Jean-Luc Mano : Depuis douze ans, tout est à jeter ?
Philippe Séguin : Le principal reproche que je fais aux socialistes tient moins à leurs résultats, à leurs bêtises conjoncturelles ou sur le long terme, qu'au fait d'avoir finalement contribué à discréditer, à dévaloriser des principes, des voleurs dont ils étaient censés – à tort à mes veux – mais dont ils étaient censés être les gardiens privilégiés. Ils ont réussi à discréditer la notion de générosité sociale. Il y a des tas de grandes idées dont ils étaient porteurs, et que maintenant on va avoir du mal à reprendre parce que personne n'y croit, compte tenu de l'usage qui en a été fait.

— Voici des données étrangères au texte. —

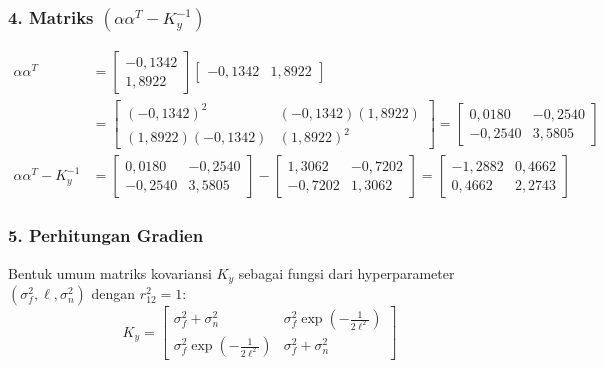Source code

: \documentclass[11pt,a4paper]{article}
\def\boldsymbol#1{#1}%
\begin{document}
\subsubsection*{4. Matriks \texorpdfstring{$(\boldsymbol{\alpha}\boldsymbol{\alpha}^T - K_y^{-1})$}{(alpha alpha^T - Ky^(-1))}}
\begin{align}
\boldsymbol{\alpha}\boldsymbol{\alpha}^T &= \begin{bmatrix} -0{,}1342 \\ 1{,}8922 \end{bmatrix} \begin{bmatrix} -0{,}1342 & 1{,}8922 \end{bmatrix} \nonumber \\
&= \begin{bmatrix} (-0{,}1342)^2 & (-0{,}1342)(1{,}8922) \\ (1{,}8922)(-0{,}1342) & (1{,}8922)^2 \end{bmatrix} = \begin{bmatrix} 0{,}0180 & -0{,}2540 \\ -0{,}2540 & 3{,}5805 \end{bmatrix} \\
\boldsymbol{\alpha}\boldsymbol{\alpha}^T - K_y^{-1} &= \begin{bmatrix} 0{,}0180 & -0{,}2540 \\ -0{,}2540 & 3{,}5805 \end{bmatrix} - \begin{bmatrix} 1{,}3062 & -0{,}7202 \\ -0{,}7202 & 1{,}3062 \end{bmatrix} = \begin{bmatrix} -1{,}2882 & 0{,}4662 \\ 0{,}4662 & 2{,}2743 \end{bmatrix}
\end{align}

\subsubsection*{5. Perhitungan Gradien}
\noindent Bentuk umum matriks kovariansi $K_y$ sebagai fungsi dari hyperparameter $(\sigma_f^2, \ell, \sigma_n^2)$ dengan $r_{12}^2 = 1$:
\begin{equation}
K_y = \begin{bmatrix} \sigma_f^2 + \sigma_n^2 & \sigma_f^2 \exp\left(-\frac{1}{2\ell^2}\right) \\[0.4em] \sigma_f^2 \exp\left(-\frac{1}{2\ell^2}\right) & \sigma_f^2 + \sigma_n^2 \end{bmatrix}
\end{equation}
\end{document}

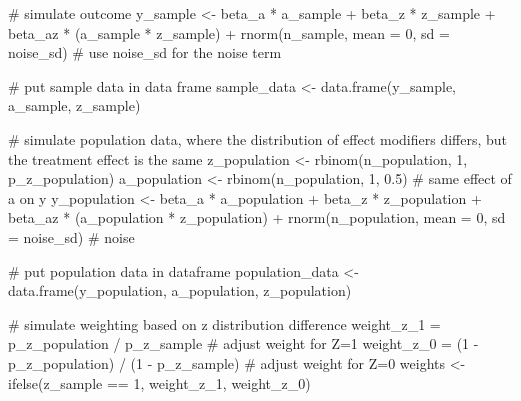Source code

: \documentclass[
  singlecolumn]{article}
\newenvironment{Shaded}{\begin{snugshade}}{\end{snugshade}}
\newcommand{\AttributeTok}[1]{\textcolor[rgb]{0.40,0.45,0.13}{#1}}
\newcommand{\CommentTok}[1]{\textcolor[rgb]{0.37,0.37,0.37}{#1}}
\newcommand{\DecValTok}[1]{\textcolor[rgb]{0.68,0.00,0.00}{#1}}
\newcommand{\FloatTok}[1]{\textcolor[rgb]{0.68,0.00,0.00}{#1}}
\newcommand{\FunctionTok}[1]{\textcolor[rgb]{0.28,0.35,0.67}{#1}}
\newcommand{\NormalTok}[1]{\textcolor[rgb]{0.00,0.23,0.31}{#1}}
\newcommand{\OtherTok}[1]{\textcolor[rgb]{0.00,0.23,0.31}{#1}}
\newcommand{\SpecialCharTok}[1]{\textcolor[rgb]{0.37,0.37,0.37}{#1}}
\begin{document}
\begin{Shaded}
\begin{Highlighting}[]
  \CommentTok{\# simulate outcome}
\NormalTok{  y\_sample }\OtherTok{\textless{}{-}}\NormalTok{ beta\_a }\SpecialCharTok{*}\NormalTok{ a\_sample }\SpecialCharTok{+}\NormalTok{ beta\_z }\SpecialCharTok{*}\NormalTok{ z\_sample }\SpecialCharTok{+}\NormalTok{ beta\_az }\SpecialCharTok{*}\NormalTok{ (a\_sample }\SpecialCharTok{*}\NormalTok{ z\_sample) }\SpecialCharTok{+}
    \FunctionTok{rnorm}\NormalTok{(n\_sample, }\AttributeTok{mean =} \DecValTok{0}\NormalTok{, }\AttributeTok{sd =}\NormalTok{ noise\_sd)  }\CommentTok{\# use noise\_sd for the noise term}
  
  \CommentTok{\# put sample data in data frame}
\NormalTok{  sample\_data }\OtherTok{\textless{}{-}} \FunctionTok{data.frame}\NormalTok{(y\_sample, a\_sample, z\_sample)}
  
  \CommentTok{\# simulate population data, where the distribution of effect modifiers differs, but the treatment effect is the same}
\NormalTok{  z\_population }\OtherTok{\textless{}{-}} \FunctionTok{rbinom}\NormalTok{(n\_population, }\DecValTok{1}\NormalTok{, p\_z\_population)}
\NormalTok{  a\_population }\OtherTok{\textless{}{-}} \FunctionTok{rbinom}\NormalTok{(n\_population, }\DecValTok{1}\NormalTok{, }\FloatTok{0.5}\NormalTok{) }\CommentTok{\# same effect of a on y }
\NormalTok{  y\_population }\OtherTok{\textless{}{-}}\NormalTok{ beta\_a }\SpecialCharTok{*}\NormalTok{ a\_population }\SpecialCharTok{+}\NormalTok{ beta\_z }\SpecialCharTok{*}\NormalTok{ z\_population }\SpecialCharTok{+} 
\NormalTok{    beta\_az }\SpecialCharTok{*}\NormalTok{ (a\_population }\SpecialCharTok{*}\NormalTok{ z\_population) }\SpecialCharTok{+} \FunctionTok{rnorm}\NormalTok{(n\_population, }\AttributeTok{mean =} \DecValTok{0}\NormalTok{, }\AttributeTok{sd =}\NormalTok{ noise\_sd)  }\CommentTok{\# noise}
  
  \CommentTok{\# put population data in dataframe}
\NormalTok{  population\_data }\OtherTok{\textless{}{-}} \FunctionTok{data.frame}\NormalTok{(y\_population, a\_population, z\_population)}
  
  \CommentTok{\# simulate weighting based on z distribution difference}
\NormalTok{  weight\_z\_1 }\OtherTok{=}\NormalTok{ p\_z\_population }\SpecialCharTok{/}\NormalTok{ p\_z\_sample }\CommentTok{\# adjust weight for Z=1}
\NormalTok{  weight\_z\_0 }\OtherTok{=}\NormalTok{ (}\DecValTok{1} \SpecialCharTok{{-}}\NormalTok{ p\_z\_population) }\SpecialCharTok{/}\NormalTok{ (}\DecValTok{1} \SpecialCharTok{{-}}\NormalTok{ p\_z\_sample) }\CommentTok{\# adjust weight for Z=0}
\NormalTok{  weights }\OtherTok{\textless{}{-}} \FunctionTok{ifelse}\NormalTok{(z\_sample }\SpecialCharTok{==} \DecValTok{1}\NormalTok{, weight\_z\_1, weight\_z\_0)}
  

\end{Highlighting}
\end{Shaded}
\end{document}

Jean-Luc Mano : Parlons de stratégie et de tactique politiques… Il y a pas mal de gens à droite qui disent : "Pourvu qu'on ne gagne pas trop !" …
Philippe Séguin : Oui. Cela avait d'ailleurs été le réflexe de Mitterrand également en 1988. Mais je crains pour eux que leur souhait ne soit pas exaucé. C'est vrai qu'on perçoit tous les inconvénients d'une victoire énorme. En cas de victoire énorme, le contrepoint, où va-t-il être joué ? S'il ne peut pas l'être valablement au sein de l'Assemblée nationale, il se jouera dans la rue. C'est une règle constatée dans l'histoire parlementaire que plus les majorités sont courtes, plus elles ont de chances d'être cohérentes et disciplinées.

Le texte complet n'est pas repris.